La promesa que venció los escombros: un hijo cumplió su palabra y rescató a su madre

 

 

El fuerte temblor que sacudió una comunidad de Venezuela dejó calles destruidas, viviendas reducidas a escombros y cientos de familias viviendo momentos de angustia. Entre ellas estaba la de María González, una mujer de 47 años que quedó atrapada cuando parte de su casa colapsó en cuestión de segundos.

 

Su hijo Daniel, de 22 años, había logrado salir al patio instantes antes del derrumbe.

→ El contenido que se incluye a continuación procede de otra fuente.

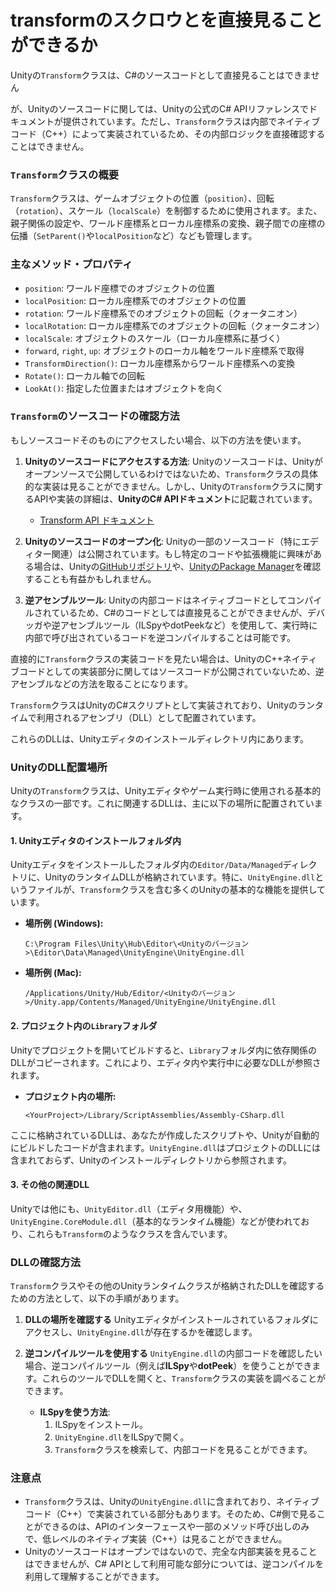 # transformのスクロウとを直接見ることができるか

Unityの`Transform`クラスは、C#のソースコードとして直接見ることはできません  

が、Unityのソースコードに関しては、Unityの公式のC# APIリファレンスでドキュメントが提供されています。ただし、`Transform`クラスは内部でネイティブコード（C++）によって実装されているため、その内部ロジックを直接確認することはできません。




### `Transform`クラスの概要
`Transform`クラスは、ゲームオブジェクトの位置（`position`）、回転（`rotation`）、スケール（`localScale`）を制御するために使用されます。また、親子関係の設定や、ワールド座標系とローカル座標系の変換、親子間での座標の伝播（`SetParent()`や`localPosition`など）なども管理します。




### 主なメソッド・プロパティ
- `position`: ワールド座標でのオブジェクトの位置
- `localPosition`: ローカル座標系でのオブジェクトの位置
- `rotation`: ワールド座標系でのオブジェクトの回転（クォータニオン）
- `localRotation`: ローカル座標系でのオブジェクトの回転（クォータニオン）
- `localScale`: オブジェクトのスケール（ローカル座標系に基づく）
- `forward`, `right`, `up`: オブジェクトのローカル軸をワールド座標系で取得
- `TransformDirection()`: ローカル座標系からワールド座標系への変換
- `Rotate()`: ローカル軸での回転
- `LookAt()`: 指定した位置またはオブジェクトを向く




### `Transform`のソースコードの確認方法
もしソースコードそのものにアクセスしたい場合、以下の方法を使います。

1. **Unityのソースコードにアクセスする方法**: Unityのソースコードは、Unityがオープンソースで公開しているわけではないため、`Transform`クラスの具体的な実装は見ることができません。しかし、Unityの`Transform`クラスに関するAPIや実装の詳細は、**UnityのC# APIドキュメント**に記載されています。
   - [Transform API ドキュメント](https://docs.unity3d.com/ScriptReference/Transform.html)



2. **Unityのソースコードのオープン化**: Unityの一部のソースコード（特にエディター関連）は公開されています。もし特定のコードや拡張機能に興味がある場合は、Unityの[GitHubリポジトリ](https://github.com/Unity-Technologies)や、[UnityのPackage Manager](https://docs.unity3d.com/Manual/PackageManager.html)を確認することも有益かもしれません。



3. **逆アセンブルツール**: Unityの内部コードはネイティブコードとしてコンパイルされているため、C#のコードとしては直接見ることができませんが、デバッガや逆アセンブルツール（ILSpyやdotPeekなど）を使用して、実行時に内部で呼び出されているコードを逆コンパイルすることは可能です。




直接的に`Transform`クラスの実装コードを見たい場合は、UnityのC++ネイティブコードとしての実装部分に関してはソースコードが公開されていないため、逆アセンブルなどの方法を取ることになります。







`Transform`クラスはUnityのC#スクリプトとして実装されており、Unityのランタイムで利用されるアセンブリ（DLL）として配置されています。

これらのDLLは、Unityエディタのインストールディレクトリ内にあります。

### UnityのDLL配置場所

Unityの`Transform`クラスは、Unityエディタやゲーム実行時に使用される基本的なクラスの一部です。これに関連するDLLは、主に以下の場所に配置されています。


#### 1. **Unityエディタのインストールフォルダ内**
   Unityエディタをインストールしたフォルダ内の`Editor/Data/Managed`ディレクトリに、UnityのランタイムDLLが格納されています。特に、`UnityEngine.dll`というファイルが、`Transform`クラスを含む多くのUnityの基本的な機能を提供しています。

   - **場所例 (Windows):**
     ```
     C:\Program Files\Unity\Hub\Editor\<Unityのバージョン>\Editor\Data\Managed\UnityEngine\UnityEngine.dll
     ```
   - **場所例 (Mac):**
     ```
     /Applications/Unity/Hub/Editor/<Unityのバージョン>/Unity.app/Contents/Managed/UnityEngine/UnityEngine.dll
     ```

#### 2. **プロジェクト内の`Library`フォルダ**
   Unityでプロジェクトを開いてビルドすると、`Library`フォルダ内に依存関係のDLLがコピーされます。これにより、エディタ内や実行中に必要なDLLが参照されます。

   - **プロジェクト内の場所:**
     ```
     <YourProject>/Library/ScriptAssemblies/Assembly-CSharp.dll
     ```
   ここに格納されているDLLは、あなたが作成したスクリプトや、Unityが自動的にビルドしたコードが含まれます。`UnityEngine.dll`はプロジェクトのDLLには含まれておらず、Unityのインストールディレクトリから参照されます。

#### 3. **その他の関連DLL**
   Unityでは他にも、`UnityEditor.dll`（エディタ用機能）や、`UnityEngine.CoreModule.dll`（基本的なランタイム機能）などが使われており、これらも`Transform`のようなクラスを含んでいます。

### DLLの確認方法
`Transform`クラスやその他のUnityランタイムクラスが格納されたDLLを確認するための方法として、以下の手順があります。

1. **DLLの場所を確認する**
   Unityエディタがインストールされているフォルダにアクセスし、`UnityEngine.dll`が存在するかを確認します。

2. **逆コンパイルツールを使用する**
   `UnityEngine.dll`の内部コードを確認したい場合、逆コンパイルツール（例えば**ILSpy**や**dotPeek**）を使うことができます。これらのツールでDLLを開くと、`Transform`クラスの実装を調べることができます。

   - **ILSpyを使う方法**:
     1. ILSpyをインストール。
     2. `UnityEngine.dll`をILSpyで開く。
     3. `Transform`クラスを検索して、内部コードを見ることができます。

### 注意点
- `Transform`クラスは、Unityの`UnityEngine.dll`に含まれており、ネイティブコード（C++）で実装されている部分もあります。そのため、C#側で見ることができるのは、APIのインターフェースや一部のメソッド呼び出しのみで、低レベルのネイティブ実装（C++）は見ることができません。
- Unityのソースコードはオープンではないので、完全な内部実装を見ることはできませんが、C# APIとして利用可能な部分については、逆コンパイルを利用して理解することができます。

Al escuchar los gritos de su madre provenientes de debajo de los restos de concreto y madera, sintió que el mundo se detenía. Sin pensarlo dos veces comenzó a retirar piedras y pedazos de techo con sus propias manos mientras pedía ayuda a los vecinos.

 

—»Mamá, no te rindas. Te prometo que voy a sacarte de aquí. No importa cuánto tarde, no te voy a dejar sola»— le repetía una y otra vez para darle fuerzas.

 

Durante varias horas, los rescatistas trabajaron junto a Daniel. Cada cierto tiempo lograban escuchar la voz de María, quien, aunque estaba cansada y con algunas lesiones, respondía cuando la llamaban. Ese pequeño contacto mantenía viva la esperanza de todos los presentes.

 

Con maquinaria especializada y mucho cuidado para evitar nuevos derrumbes, el equipo de rescate consiguió abrir un estrecho espacio entre los escombros. Daniel permaneció cerca durante todo el operativo, negándose a abandonar el lugar incluso cuando le ofrecieron descansar.

 

Finalmente, después de casi diez horas de intenso trabajo, los rescatistas lograron liberar a María. En cuanto salió, su hijo corrió a abrazarla entre lágrimas. Ambos rompieron en llanto mientras los vecinos y socorristas aplaudían emocionados por el exitoso rescate.

 

María fue trasladada a un centro médico, donde los especialistas confirmaron que presentaba varias fracturas y golpes, pero que su estado era estable y se esperaba una recuperación favorable. Daniel no se separó de ella en ningún momento y agradeció a cada una de las personas que colaboró en el rescate.

 

La historia conmovió a toda la comunidad, convirtiéndose en un símbolo de esperanza y del amor incondicional entre una madre y su hijo. Para muchos, aquella promesa pronunciada entre los escombros fue el impulso que mantuvo viva la esperanza hasta el momento en que ambos pudieron volver a abrazarse.